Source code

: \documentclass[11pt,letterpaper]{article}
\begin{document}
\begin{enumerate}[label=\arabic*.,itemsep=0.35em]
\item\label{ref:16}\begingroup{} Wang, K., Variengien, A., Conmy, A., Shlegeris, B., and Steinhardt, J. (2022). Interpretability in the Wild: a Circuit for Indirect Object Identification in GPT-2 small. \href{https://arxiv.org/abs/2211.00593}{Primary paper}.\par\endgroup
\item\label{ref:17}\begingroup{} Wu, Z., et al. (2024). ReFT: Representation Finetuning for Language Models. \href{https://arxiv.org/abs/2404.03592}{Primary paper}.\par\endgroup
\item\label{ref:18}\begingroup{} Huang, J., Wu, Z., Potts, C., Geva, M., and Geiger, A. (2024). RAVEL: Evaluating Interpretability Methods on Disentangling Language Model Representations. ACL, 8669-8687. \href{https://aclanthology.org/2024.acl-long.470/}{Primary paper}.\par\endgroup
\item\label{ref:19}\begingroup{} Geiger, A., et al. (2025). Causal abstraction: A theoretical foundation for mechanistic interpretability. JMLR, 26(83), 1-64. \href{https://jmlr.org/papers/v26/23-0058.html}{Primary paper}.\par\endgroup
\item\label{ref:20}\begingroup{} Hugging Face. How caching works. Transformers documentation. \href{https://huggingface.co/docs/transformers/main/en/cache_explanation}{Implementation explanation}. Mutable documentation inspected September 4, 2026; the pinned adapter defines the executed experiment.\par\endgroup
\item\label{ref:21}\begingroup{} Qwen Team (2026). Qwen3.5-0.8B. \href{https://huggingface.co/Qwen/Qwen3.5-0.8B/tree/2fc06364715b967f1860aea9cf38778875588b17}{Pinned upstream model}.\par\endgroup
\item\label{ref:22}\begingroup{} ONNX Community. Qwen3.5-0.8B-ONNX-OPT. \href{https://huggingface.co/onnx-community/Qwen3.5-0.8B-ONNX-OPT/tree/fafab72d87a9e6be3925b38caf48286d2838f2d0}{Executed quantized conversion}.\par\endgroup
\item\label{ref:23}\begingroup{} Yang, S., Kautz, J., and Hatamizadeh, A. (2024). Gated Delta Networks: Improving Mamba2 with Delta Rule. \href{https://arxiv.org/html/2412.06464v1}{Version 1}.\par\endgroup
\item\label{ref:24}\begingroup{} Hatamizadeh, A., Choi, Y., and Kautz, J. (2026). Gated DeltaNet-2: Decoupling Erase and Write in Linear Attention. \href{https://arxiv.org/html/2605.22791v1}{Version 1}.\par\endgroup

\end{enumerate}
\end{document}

__________________________________________________

> _WORK REQUEST_: The lines above that hold the word "Hatamizadeh" should be found and copied out.

> _OUTPUT FOR THIS TASK_:
\item\label{ref:23}\begingroup{} Yang, S., Kautz, J., and Hatamizadeh, A. (2024). Gated Delta Networks: Improving Mamba2 with Delta Rule. \href{https://arxiv.org/html/2412.06464v1}{Version 1}.\par\endgroup
\item\label{ref:24}\begingroup{} Hatamizadeh, A., Choi, Y., and Kautz, J. (2026). Gated DeltaNet-2: Decoupling Erase and Write in Linear Attention. \href{https://arxiv.org/html/2605.22791v1}{Version 1}.\par\endgroup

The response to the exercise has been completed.